Countdown for Cindy, Eloise Engle

1964CountdownForCindy1Countdown for Cindy, Eloise Engle (1962)
Review by Ian Sales

Although not published as science fiction – a “condensation” was first published in the magazine, American Girl – Eloise Engle’s Countdown for Cindy certainly qualifies. And not just because it predicts a near-future (as of 1962) in which the USA has a moonbase. Cindy McGee is a nurse in the Aerospace Force. When three scientists on the Moon are injured after a fall from a cliff, the US quickly puts together a “mercy mission” to send medical assistance and then return the casualties to Earth. Aerospace medicine specialist Dr Peter Lufkin is selected for the mission, and he picks as his assistant… shock! horror! a woman!

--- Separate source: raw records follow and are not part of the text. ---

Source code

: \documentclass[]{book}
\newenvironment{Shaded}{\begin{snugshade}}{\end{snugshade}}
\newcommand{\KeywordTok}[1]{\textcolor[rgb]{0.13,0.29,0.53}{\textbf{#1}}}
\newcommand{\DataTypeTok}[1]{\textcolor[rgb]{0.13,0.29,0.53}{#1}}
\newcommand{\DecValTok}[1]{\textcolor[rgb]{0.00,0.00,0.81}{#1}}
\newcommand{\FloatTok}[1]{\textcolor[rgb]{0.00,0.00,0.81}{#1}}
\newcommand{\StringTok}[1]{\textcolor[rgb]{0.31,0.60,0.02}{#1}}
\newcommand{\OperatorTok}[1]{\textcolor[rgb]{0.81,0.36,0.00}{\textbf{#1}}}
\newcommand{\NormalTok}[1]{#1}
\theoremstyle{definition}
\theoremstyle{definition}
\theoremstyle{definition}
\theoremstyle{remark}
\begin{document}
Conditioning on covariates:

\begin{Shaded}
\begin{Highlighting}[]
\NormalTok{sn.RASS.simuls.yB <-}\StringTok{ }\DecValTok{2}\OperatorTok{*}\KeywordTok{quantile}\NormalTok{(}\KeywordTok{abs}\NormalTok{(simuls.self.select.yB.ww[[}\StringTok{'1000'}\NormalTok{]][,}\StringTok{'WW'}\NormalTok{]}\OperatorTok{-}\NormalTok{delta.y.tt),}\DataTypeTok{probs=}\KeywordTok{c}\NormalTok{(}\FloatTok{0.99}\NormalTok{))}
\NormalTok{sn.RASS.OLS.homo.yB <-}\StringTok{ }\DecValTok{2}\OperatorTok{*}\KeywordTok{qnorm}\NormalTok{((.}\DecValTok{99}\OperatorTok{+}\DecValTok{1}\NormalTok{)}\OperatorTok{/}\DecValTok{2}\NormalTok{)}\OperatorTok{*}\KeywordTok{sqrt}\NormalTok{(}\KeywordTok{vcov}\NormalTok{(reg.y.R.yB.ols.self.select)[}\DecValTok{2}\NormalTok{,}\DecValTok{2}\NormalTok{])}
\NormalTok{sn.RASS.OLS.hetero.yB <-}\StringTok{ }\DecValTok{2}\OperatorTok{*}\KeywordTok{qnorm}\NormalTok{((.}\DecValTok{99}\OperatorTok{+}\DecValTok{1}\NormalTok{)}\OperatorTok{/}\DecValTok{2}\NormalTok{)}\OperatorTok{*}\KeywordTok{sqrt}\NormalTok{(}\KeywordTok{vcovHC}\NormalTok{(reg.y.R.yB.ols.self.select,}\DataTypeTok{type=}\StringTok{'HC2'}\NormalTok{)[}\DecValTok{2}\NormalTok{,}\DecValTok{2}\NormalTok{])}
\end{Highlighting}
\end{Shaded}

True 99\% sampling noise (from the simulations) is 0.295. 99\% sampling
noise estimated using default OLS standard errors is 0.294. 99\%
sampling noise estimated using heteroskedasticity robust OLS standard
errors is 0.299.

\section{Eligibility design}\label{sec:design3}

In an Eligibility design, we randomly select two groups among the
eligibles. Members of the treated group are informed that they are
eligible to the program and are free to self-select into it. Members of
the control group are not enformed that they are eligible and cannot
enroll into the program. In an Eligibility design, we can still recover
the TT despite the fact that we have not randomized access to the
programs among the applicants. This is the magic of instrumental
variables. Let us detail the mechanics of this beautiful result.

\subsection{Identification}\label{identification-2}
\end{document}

“This is incredible, but true,” the announcer cried out excitedly. “Dr Lufkin is taking his assistant, Lieutenant Cindy McGee. And, ladies and gentlemen, Lieutenant McGee happens to be a ninety-five pound female Aerospace Force Nurse.” … “I have it on good authority that the world’s first moon nurse is a faithful user of Perma-Perf, our sponsor’s own all-purpose galactic scent, that out-of-this-world perfume…” (p 5)

The first third of the novel describes the run-up to the launch, focusing mostly on Cindy’s rivalry with glamorous jet pilot and aerospace nurse, Rosalind Winters. It’s actually not much of a rivalry from Cindy’s perspective, as she can’t quite understand why she was picked and not Rosalind. But Rosalind gets to act the queen bitch as she plays backup to Cindy. Engle gets many of the details here absolutely spot-on. Her husband was a serving USAF officer, and her descriptions of the preparation for, and flight in, Rosalind’s supersonic jet are delivered with authority. Later, when Cindy is fitted for her spacesuit, Engle once again gets the details right – no doubt a result of her interview with Lieutenant Dee O’Hara, the Mercury 7 astronauts’ chief nurse, as mentioned in the novel’s introduction. In other areas, however, Engle manages to get it quite wrong:

In the old days, space capsules had to go 25,000 miles an hour to escape earth’s gravity. Now with improved cabin pressurization – that was not exactly it because they could not make use of the outside atmosphere – and improved fuel systems they could hit orbit at a slower pace. (p 39)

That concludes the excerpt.